EXERCISE REQUIREMENTS >>
Among the lines of the records below, copy those that hold the word "people".

RECORD EXTRACTS Block Start

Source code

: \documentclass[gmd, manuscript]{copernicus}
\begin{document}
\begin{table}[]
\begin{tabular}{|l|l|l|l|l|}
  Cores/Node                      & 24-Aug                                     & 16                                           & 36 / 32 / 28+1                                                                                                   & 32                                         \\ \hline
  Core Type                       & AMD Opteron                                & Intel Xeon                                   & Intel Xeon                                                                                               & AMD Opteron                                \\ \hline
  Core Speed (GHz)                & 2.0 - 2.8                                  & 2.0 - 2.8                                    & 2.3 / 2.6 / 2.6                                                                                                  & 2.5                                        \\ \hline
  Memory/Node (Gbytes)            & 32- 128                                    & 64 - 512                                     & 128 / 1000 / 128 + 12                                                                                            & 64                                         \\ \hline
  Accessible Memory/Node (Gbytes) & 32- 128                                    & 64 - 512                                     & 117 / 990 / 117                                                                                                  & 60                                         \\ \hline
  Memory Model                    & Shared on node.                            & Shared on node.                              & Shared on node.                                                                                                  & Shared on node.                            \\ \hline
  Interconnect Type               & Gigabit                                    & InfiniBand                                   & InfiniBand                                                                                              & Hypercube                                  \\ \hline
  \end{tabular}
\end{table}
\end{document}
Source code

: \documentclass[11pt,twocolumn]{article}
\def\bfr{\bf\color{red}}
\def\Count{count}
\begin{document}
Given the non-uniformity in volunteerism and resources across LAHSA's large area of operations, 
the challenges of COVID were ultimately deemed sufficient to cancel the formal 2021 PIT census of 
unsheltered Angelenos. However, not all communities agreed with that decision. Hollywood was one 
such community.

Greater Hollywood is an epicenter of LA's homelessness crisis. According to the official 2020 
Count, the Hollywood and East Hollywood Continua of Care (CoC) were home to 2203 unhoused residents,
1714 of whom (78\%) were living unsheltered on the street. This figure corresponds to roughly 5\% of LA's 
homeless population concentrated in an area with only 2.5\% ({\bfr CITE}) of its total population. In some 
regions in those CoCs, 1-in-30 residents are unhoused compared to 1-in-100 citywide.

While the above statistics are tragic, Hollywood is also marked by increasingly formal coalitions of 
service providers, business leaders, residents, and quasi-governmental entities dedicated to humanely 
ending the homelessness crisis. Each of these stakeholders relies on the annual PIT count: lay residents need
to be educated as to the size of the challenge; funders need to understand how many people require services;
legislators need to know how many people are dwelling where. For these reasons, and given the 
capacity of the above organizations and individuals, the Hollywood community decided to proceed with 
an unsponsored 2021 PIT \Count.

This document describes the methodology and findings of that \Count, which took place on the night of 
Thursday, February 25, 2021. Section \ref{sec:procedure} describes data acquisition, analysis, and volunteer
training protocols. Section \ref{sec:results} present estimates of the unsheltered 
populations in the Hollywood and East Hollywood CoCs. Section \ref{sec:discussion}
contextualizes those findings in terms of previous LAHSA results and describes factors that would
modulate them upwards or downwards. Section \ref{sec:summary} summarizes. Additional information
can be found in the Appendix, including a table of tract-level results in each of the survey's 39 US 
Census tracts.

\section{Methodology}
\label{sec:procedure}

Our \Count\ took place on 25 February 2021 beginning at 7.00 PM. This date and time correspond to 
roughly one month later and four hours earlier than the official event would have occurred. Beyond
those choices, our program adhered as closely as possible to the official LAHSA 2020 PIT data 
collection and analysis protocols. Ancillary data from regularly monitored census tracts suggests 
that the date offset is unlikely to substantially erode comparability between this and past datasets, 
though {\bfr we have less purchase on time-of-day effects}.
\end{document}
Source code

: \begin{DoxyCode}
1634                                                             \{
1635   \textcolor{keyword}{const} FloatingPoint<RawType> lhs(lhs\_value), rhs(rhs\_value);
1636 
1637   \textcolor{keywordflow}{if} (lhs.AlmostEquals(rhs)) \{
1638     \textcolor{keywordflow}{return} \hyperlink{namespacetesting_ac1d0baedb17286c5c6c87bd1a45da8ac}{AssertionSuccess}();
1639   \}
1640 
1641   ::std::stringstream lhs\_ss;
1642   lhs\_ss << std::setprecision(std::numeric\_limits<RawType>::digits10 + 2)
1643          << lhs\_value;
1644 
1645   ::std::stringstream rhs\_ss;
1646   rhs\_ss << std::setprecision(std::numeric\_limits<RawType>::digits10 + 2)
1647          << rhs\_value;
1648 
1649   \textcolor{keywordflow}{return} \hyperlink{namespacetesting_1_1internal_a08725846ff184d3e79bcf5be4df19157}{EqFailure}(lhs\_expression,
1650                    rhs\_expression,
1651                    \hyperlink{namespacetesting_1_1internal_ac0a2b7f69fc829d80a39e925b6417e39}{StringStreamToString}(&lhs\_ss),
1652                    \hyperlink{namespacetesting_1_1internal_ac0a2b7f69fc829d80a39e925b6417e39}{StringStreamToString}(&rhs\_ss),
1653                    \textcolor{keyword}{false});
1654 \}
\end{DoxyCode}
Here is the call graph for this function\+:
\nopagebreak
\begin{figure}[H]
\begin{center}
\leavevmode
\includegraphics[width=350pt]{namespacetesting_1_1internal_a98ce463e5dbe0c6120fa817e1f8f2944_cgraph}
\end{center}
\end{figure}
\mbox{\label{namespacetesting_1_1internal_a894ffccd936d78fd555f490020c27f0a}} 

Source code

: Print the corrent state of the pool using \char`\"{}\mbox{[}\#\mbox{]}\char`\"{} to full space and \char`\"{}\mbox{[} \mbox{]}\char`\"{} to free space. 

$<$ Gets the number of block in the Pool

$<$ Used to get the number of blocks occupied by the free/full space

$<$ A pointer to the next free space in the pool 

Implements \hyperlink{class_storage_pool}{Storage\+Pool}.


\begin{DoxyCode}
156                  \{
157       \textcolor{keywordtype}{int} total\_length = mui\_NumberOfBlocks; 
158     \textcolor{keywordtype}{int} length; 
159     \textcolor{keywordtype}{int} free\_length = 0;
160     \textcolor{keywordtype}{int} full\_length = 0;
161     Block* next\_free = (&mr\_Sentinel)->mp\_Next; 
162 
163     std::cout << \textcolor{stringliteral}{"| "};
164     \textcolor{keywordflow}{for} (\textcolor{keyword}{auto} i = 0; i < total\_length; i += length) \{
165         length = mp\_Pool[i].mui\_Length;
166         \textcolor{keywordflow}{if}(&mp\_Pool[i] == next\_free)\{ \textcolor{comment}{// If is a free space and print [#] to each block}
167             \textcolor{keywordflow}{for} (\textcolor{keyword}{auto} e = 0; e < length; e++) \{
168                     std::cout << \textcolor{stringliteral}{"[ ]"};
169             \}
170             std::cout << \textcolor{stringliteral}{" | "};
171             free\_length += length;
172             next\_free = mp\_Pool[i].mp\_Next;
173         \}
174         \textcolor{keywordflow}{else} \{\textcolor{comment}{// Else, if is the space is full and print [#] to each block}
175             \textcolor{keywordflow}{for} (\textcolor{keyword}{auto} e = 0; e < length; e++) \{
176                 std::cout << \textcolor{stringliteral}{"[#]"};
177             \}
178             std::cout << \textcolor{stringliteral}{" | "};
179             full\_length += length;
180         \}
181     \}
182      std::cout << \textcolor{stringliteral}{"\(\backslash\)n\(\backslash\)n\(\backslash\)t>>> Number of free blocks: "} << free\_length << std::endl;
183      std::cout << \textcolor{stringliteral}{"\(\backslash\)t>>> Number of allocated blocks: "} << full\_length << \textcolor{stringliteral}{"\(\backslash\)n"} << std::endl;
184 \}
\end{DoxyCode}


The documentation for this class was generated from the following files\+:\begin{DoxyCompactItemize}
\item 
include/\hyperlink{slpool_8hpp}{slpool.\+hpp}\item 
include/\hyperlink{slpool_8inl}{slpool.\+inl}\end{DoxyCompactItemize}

RECORD EXTRACTS Block End
RECORD EXTRACTS Block Start

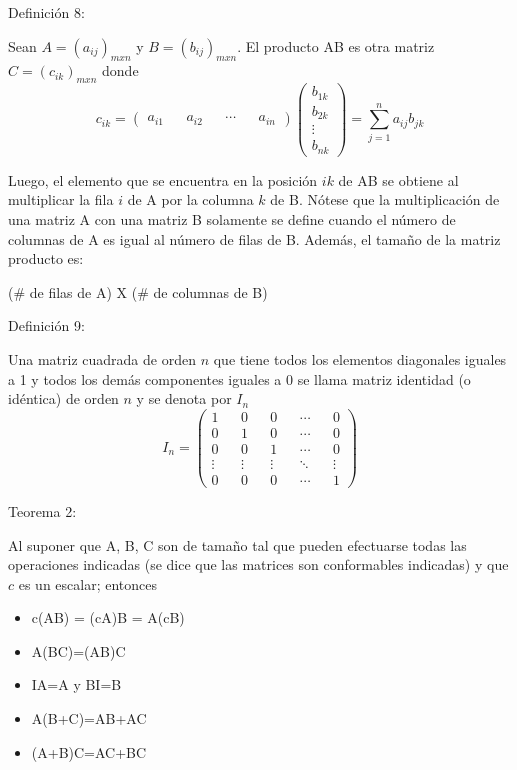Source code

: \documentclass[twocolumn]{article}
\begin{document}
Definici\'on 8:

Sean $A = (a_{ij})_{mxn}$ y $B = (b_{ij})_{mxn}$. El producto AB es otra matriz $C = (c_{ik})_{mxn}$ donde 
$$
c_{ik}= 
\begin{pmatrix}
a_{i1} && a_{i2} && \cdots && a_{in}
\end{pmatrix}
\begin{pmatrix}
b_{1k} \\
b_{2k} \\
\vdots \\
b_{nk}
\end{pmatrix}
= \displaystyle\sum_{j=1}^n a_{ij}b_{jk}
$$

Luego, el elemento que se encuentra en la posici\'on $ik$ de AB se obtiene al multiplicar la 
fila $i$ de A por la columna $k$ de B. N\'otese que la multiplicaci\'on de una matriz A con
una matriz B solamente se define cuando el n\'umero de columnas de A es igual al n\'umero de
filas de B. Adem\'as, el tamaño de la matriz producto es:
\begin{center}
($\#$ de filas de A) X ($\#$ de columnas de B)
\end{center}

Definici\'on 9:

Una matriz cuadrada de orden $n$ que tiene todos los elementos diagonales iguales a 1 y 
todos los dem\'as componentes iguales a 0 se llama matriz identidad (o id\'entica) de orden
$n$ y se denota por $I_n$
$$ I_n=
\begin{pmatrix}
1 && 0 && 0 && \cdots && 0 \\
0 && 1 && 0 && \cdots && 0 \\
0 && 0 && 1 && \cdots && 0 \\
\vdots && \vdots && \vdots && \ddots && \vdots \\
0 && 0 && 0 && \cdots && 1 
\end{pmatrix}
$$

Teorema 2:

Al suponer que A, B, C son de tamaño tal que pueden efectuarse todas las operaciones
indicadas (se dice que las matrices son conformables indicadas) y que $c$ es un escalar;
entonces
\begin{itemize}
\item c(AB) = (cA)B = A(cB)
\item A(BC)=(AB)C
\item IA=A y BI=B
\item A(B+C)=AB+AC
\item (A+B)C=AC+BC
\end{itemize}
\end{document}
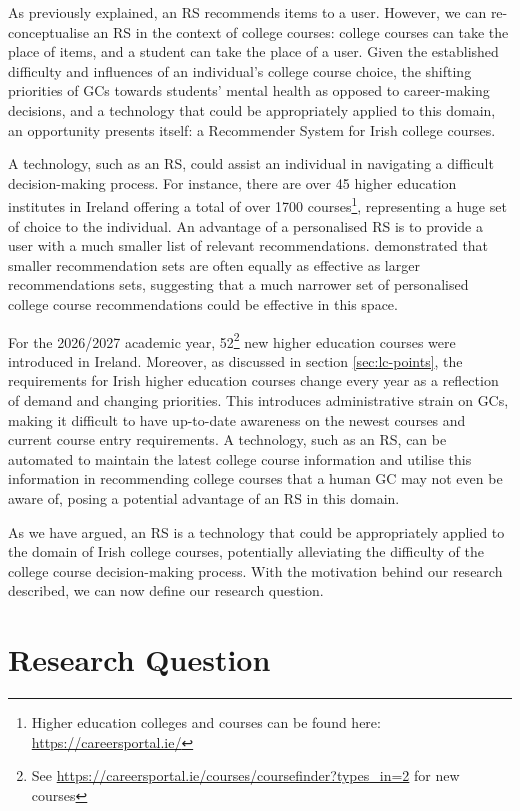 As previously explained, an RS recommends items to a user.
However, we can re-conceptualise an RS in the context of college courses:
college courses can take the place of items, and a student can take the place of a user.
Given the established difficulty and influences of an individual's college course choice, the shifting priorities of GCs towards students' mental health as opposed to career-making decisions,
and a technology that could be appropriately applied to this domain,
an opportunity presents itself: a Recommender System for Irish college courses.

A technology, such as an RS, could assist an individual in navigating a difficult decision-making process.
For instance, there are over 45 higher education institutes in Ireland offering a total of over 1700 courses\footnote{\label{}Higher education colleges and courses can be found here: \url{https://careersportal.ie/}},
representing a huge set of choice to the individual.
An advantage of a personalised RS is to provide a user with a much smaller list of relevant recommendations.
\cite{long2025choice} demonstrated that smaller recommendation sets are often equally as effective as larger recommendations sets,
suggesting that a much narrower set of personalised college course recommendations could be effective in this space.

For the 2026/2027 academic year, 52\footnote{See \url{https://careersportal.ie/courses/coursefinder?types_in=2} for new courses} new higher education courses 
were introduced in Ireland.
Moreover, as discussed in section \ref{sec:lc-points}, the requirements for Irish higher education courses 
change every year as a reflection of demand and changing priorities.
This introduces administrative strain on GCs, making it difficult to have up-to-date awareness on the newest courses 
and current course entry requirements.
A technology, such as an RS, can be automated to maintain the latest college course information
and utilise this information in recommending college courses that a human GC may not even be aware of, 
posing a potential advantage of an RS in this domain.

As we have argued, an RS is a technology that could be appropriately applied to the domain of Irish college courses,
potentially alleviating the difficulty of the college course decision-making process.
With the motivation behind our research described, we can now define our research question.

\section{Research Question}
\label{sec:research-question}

RECORD EXTRACTS Block End
RECORD EXTRACTS Block Start

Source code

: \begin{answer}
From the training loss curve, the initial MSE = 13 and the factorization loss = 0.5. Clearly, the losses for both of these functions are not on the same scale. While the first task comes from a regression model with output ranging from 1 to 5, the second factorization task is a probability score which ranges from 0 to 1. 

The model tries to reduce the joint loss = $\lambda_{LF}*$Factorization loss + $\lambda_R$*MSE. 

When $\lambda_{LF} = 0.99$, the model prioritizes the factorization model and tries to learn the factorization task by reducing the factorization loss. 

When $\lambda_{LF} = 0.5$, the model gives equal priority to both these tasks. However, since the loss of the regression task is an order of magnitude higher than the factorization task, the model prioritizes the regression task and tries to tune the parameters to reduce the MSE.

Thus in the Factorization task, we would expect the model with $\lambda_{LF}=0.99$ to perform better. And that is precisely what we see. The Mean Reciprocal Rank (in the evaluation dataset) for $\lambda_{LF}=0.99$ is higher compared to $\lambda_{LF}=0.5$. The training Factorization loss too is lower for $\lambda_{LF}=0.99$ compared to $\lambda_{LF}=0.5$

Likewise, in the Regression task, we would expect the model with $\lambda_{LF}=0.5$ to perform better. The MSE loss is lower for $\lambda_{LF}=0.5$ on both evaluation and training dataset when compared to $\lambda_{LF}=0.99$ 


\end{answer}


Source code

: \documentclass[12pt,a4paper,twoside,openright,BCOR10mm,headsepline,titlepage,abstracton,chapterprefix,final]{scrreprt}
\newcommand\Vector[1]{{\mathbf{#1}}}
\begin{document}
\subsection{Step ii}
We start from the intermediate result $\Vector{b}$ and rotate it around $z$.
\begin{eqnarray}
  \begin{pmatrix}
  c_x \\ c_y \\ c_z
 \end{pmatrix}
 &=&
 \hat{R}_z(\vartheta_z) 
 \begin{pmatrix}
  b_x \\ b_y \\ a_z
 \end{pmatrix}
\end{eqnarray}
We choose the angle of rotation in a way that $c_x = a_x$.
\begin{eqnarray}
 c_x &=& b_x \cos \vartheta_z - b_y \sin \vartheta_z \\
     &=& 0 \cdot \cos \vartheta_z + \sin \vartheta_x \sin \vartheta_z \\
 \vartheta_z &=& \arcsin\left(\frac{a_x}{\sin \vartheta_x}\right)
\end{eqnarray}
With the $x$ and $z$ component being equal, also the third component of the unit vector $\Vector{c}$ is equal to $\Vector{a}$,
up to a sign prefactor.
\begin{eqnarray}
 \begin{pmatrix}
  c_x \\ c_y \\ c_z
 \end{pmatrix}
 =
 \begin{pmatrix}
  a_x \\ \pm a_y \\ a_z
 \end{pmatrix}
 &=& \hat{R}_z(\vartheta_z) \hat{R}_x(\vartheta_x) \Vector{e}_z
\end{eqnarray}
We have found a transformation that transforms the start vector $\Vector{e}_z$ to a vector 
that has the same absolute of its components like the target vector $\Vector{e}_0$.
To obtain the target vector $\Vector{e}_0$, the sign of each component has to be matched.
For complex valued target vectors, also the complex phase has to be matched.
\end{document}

RECORD EXTRACTS Block End

TASK RESULT >>
to be educated as to the size of the challenge; funders need to understand how many people require services;
legislators need to know how many people are dwelling where. For these reasons, and given the 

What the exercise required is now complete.